# Kokanee in Bear lake



## hunting777 (May 3, 2009)

So I was just looking at the "history of Utah fishing" post. 
P.S. thanks for that. It was a good read.

So this made me to start thinking about one of my favorite places to fish, Bear Lake. I was doing some online research and found that they planted Kokes in Bear Lake back in 1922. 

I am wondering if someone can fill me in why aren't they there now and why not restock them?

Just thinking out loud. I would love to hear some comments about this.


----------



## Catherder (Aug 2, 2008)

hunting777 said:


> So I was just looking at the "history of Utah fishing" post.
> P.S. thanks for that. It was a good read.
> 
> So this made me to start thinking about one of my favorite places to fish, Bear Lake. I was doing some online research and found that they planted Kokes in Bear Lake back in 1922.
> ...


The biologist for Bear lake sometimes posts on here. He would know the answer definitively.

This is only a *guess* but here are a couple of possibilities.

1. With Bear Lake being ultra oligotrophic, there isn't enough zooplankton to feed them very well and they can't outcompete the cisco and other species for what is there.

2. Spawning may be an issue too.

Going forward, I wouldn't expect kokes to be a priority there. With as many endemic species as Bear lake has, I would expect planting new species would be frowned upon.


----------



## PBH (Nov 7, 2007)

I think Cat man hit it correct -- what would kokanee eat in Bear Lake? They'd probably starve.

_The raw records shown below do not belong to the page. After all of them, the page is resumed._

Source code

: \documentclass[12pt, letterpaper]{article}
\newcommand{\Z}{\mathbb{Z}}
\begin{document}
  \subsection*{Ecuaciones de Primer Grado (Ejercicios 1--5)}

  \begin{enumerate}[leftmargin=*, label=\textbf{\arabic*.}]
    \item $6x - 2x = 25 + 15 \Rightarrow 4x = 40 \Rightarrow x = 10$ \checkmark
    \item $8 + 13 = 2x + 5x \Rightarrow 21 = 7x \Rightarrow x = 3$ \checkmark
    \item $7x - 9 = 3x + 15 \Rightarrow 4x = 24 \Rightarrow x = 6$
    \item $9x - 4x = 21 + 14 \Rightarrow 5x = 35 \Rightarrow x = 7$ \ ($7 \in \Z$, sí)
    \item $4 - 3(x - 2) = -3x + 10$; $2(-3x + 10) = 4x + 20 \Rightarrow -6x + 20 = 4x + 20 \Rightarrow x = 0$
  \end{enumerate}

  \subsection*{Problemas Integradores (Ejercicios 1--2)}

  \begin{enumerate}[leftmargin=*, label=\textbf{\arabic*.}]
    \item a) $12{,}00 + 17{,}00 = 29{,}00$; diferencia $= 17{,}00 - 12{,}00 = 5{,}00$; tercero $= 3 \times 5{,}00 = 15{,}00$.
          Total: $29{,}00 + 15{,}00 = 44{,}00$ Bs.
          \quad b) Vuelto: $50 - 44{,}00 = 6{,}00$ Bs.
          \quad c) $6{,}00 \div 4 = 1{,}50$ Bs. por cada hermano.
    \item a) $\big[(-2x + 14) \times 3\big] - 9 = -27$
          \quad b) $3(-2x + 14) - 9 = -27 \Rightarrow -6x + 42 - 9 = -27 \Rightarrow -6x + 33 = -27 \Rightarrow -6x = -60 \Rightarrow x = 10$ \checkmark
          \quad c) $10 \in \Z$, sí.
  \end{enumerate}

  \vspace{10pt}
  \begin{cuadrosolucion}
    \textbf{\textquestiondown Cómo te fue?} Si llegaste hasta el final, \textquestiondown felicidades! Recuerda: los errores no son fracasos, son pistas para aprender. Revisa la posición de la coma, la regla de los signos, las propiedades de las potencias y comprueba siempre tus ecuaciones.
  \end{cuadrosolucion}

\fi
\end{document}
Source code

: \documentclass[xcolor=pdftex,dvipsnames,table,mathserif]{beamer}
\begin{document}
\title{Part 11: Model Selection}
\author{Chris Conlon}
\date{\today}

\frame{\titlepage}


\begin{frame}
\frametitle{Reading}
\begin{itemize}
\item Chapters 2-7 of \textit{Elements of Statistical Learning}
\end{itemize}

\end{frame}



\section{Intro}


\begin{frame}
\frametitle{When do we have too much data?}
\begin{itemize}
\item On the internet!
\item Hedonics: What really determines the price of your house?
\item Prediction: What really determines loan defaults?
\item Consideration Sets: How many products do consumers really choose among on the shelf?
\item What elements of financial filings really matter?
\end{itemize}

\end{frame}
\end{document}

Spawning shouldn't be an issue -- many places currently rely on hatchery stocking to sustain kokanee anyway. I think the real reason is simply there is no niche for them.


What should be evident from reading that article (history of Utah fishing) is that fish need slightly more than just water in order to survive and thrive.


----------



## DallanC (Jan 13, 2009)

Catherder said:


> Going forward, I wouldn't expect kokes to be a priority there. With as many endemic species as Bear lake has, I would expect planting new species would be frowned upon.


I always heard that Kokanee as filter feeders, dont impact the other species in a lakes biomass. They aren't competing for the same food sources of the other species so generally fit in most lakes just fine... assuming zooplankton is enough to support them (which as noted, doesn't happen in bear lake).

I'd be interested to know if that is NOT the case.

-DallanC


----------



## taxidermist (Sep 11, 2007)

I boated the last one.


----------



## PBH (Nov 7, 2007)

DallanC said:


> I always heard that Kokanee as filter feeders, dont impact the other species in a lakes biomass. They aren't competing for the same food sources of the other species so generally fit in most lakes just fine... assuming zooplankton is enough to support them (which as noted, doesn't happen in bear lake).
> 
> I'd be interested to know if that is NOT the case.
> 
> -DallanC


Like with anything else, it depends on the lake and the existing mix of fish in that lake.

Do the current species rely upon the same food source (zooplankton) that the kokanee would rely on?

Often times, this niche is underutilized and thus the kokanee fit. Fish Lake is a good example. Open-water schooling fish that feed on zooplankton make up a small portion of Fish Lake species. There was a large, underutilized niche at Fish Lake which kokanee can utilize without negatively affecting the other species. In fact, the kokanee should (are?) provide additional options / benefits for those other species (lake trout) that rely on open-water schooling fish for predation.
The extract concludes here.